Keywords: hepatocarcinogenesis, meta-analysis, coffee, antioxidant
According to the statistics released by the World Health Organization, liver cancer currently occupies the fifth most common cancer in male and the seventh in female population. The incidence and mortality of liver cancer significantly vary with geographic region and sex. For instance, the incidence among male population in eastern Asia has reached 35.5 per 100,000 and the corresponding figure was only 12.6 among their counterparts. On the contrary, the more developed regions in worldwide range maintain a low incidence of liver cancer, and the incidence of males was down to 8.2 per 100,000 and 2.7 per 100,000 among females.1 Due to its high mortality, it is now qualified as the third common cause of death from cancer globally and also has become a major contributor of the world’s burden of disease, especially in the less developed regions with vulnerable health care service.
It is generally acknowledged that chronic hepatitis B virus infection is the major risk factor for primary liver cancer and the prevalence of it can largely reflect the occurrence of cancer.2 To be more accurate, hepatitis B virus infection may be responsible for ~60% of liver cancer cases in less developed regions and for ~23% in more developed regions.3 Hepatocellular carcinoma (HCC) accounts for ~70% to 85% of all liver cancer diagnosed worldwide.4 Other factors, such as hepatitis C virus infection and aflatoxin B1,5 have also been related with the development of liver cancer in parts of Africa and Asia, and solid evidence has been acquired.6 Unlike the aforementioned regions, in some Western countries with low incidence, alcohol-related cirrhosis and possibly nonalcoholic fatty liver disease, associated with obesity, are considered to account for the majority of liver cancer.7 Despite the diversity of risk factors involved with the development of liver cancer, hepatitis B vaccination has now become the most effective and economic prevention against liver cancer. After the immunization program, remarkable, long-lasting protection against carriage and reduction of HCC rates in adolescent and young adults was observed in multiple study areas.8 Besides, the regular application of antiviral therapy is also capable of lowering the risk of disease among patients with chronic infection, and the protective effect has been observed among Japanese population.9 More importantly, growing evidence demonstrated that coffee consumption is inversely related with the risk of HCC. It is suggested that caffeine maintains a strong antioxidative activity.10 With this property, coffee intake may lead to the inhibition of cell proliferation of liver cancer cells;11 also, some compounds contained in coffee can reduce the genotoxicity of aflatoxin B1 in vitro12 and lower the damage caused by some carcinogens, such as N-nitrosodimethylamine and 2-amino-1-methyl-6-phenylimidazopyridine.13 Several epidemiological studies have been conducted in multiple regions previously;14,15 in order to elucidate further the protective effect that coffee consumption renders, we performed this meta-analysis with an exclusive focus on evidence from epidemiological studies of coffee intake and HCC risk.
Materials and methods
We performed a literature search using the PubMed database from inception to August 2015 to acquire a comprehensive list of publications containing risk estimates describing the association between coffee consumption and HCC. The following search terms were used: 1) coffee consumption or coffee intake; 2) liver cancer or hepatocellular carcinoma; 3) case–control study; and 4) cohort study or prospective study. In order to detect all possible related publications, no language limitation was applied to the search. In addition, all references cited in these included publications were reviewed to identify additional published articles not shown in PubMed.
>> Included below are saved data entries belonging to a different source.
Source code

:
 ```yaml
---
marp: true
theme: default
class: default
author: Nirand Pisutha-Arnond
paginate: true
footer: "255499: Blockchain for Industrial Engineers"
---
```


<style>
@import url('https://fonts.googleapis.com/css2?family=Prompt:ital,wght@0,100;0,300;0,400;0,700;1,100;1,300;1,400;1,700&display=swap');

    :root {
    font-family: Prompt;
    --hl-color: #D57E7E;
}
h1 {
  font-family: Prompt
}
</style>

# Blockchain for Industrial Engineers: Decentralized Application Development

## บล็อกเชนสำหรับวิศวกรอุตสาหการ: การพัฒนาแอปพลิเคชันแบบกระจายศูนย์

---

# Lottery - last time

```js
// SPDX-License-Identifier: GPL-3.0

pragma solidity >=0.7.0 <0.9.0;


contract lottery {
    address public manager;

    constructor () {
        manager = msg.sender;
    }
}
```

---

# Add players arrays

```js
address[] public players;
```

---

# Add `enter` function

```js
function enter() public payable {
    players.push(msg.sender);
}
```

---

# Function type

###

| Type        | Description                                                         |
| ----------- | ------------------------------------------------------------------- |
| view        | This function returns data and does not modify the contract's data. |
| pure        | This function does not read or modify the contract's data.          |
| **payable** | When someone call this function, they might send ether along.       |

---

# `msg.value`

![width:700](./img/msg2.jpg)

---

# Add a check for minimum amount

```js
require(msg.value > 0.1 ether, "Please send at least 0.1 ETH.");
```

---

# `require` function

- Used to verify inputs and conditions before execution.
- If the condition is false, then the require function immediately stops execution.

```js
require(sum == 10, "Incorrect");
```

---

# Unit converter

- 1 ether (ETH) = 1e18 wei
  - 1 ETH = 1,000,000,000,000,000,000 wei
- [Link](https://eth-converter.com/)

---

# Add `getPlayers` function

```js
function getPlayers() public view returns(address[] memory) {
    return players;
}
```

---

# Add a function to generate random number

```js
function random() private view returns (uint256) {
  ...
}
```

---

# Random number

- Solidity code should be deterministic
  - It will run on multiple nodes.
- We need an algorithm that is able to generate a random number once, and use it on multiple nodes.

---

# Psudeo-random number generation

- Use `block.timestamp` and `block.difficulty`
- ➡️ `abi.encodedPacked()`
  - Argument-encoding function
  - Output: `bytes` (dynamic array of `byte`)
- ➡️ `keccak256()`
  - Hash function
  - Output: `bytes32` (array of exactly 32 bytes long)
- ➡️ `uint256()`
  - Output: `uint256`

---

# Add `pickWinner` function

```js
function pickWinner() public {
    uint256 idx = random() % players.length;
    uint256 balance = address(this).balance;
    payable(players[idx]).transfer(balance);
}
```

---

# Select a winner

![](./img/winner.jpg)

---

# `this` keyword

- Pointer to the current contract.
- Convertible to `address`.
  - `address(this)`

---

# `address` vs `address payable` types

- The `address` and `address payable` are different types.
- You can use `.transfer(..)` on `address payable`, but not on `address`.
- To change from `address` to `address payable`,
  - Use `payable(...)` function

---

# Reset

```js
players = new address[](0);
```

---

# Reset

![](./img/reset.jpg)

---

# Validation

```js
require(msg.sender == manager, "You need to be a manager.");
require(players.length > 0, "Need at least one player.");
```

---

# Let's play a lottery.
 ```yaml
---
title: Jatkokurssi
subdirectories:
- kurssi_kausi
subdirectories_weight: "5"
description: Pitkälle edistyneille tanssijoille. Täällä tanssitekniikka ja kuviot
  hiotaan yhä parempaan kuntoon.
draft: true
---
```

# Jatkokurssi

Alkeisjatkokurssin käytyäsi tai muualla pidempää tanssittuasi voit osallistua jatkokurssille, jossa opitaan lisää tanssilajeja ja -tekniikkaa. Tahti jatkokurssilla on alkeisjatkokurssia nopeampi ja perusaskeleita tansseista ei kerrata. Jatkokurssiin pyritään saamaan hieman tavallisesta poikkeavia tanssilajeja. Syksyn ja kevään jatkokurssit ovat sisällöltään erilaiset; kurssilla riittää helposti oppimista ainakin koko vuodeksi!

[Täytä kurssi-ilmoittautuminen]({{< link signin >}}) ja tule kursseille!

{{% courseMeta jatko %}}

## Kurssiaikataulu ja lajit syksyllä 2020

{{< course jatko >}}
Studies were included in our meta-analysis if they met the following criteria: 1) cohort studies or case–control studies; 2) the outcome is HCC; 3) the study factors include the consumption of coffee; 4) peer-reviewed articles with original data; 5) number of subjects, estimation of relative risk or odds ratio (OR), and their 95% confidence interval (CI) were demonstrated in detail; and 6) adjustment for confounding factors. During our search, we found that there were two studies published by the same author and with overlapping subjects. Therefore, we included the later publication with the updated data in our study.16,17
Information was recorded into STATA version 12.0 (StataCorp LP, College Station, TX, USA) independently by two investigators according to the criteria. The following data were extracted: the first author’s surname, year of publication, study design, coffee consumption, number of subjects, and control of confounding factors.
We calculated the pooled OR from all studies included with their corresponding 95% CI to evaluate the association of coffee consumption with HCC risk. The significance of the pooled indicator was assessed by the z test and a P-value of <0.05 was recognized as significant. Heterogeneity was determined by using χ2-based Q test and I2 statistic.18 When P<0.10 or I2>50%, random effect model proposed by DerSimonian and Laird19 was employed to estimate the pooled OR. As for the absence of heterogeneity, a fixed-effect model was applied. The publication bias was evaluated by using Begg’s asymmetry method with funnel plots and Egg’s test.
In order to identify the protective effect among different ethnicities, we performed the subgroup analysis in accordance with the study populations. All enrolled studies were categorized into two types: Asian studies and other populations. As can be inferred from the previous studies, the variation of coffee consumption may also contribute to the difference on the protective effect it renders. To evaluate the effect of different levels of consumption more precisely, we further calculated the pooled OR for low or moderate consumption and high consumption. Concerning the different variable definition between studies, low or moderate consumption was defined as <1 cup per day for Kurozawa et al,20 Ohfuji et al,21 Tanaka et al,22 and Leung et al,23 and as <3 cups per day for Inoue et al,14 Kuper et al,16 Gallus et al,15 Gelatti et al,17 Montella et al,24 Johnson et al,25 and Setiawan et al.26 As for high consumption, it was defined as >1 cup per day for Kurozawa et al,20 Ohfuji et al,21 Tanaka et al,22 and >3 cups per day for Inoue et al,14 Kuper et al,16 Gallus et al,15 Gelatti et al,17 Montella et al,24 Johnson et al,25 and Setiawan et al.26 All statistical analyses were performed by STATA software version 12. Unless otherwise specified, a P-value of <0.05 was considered statistically significant.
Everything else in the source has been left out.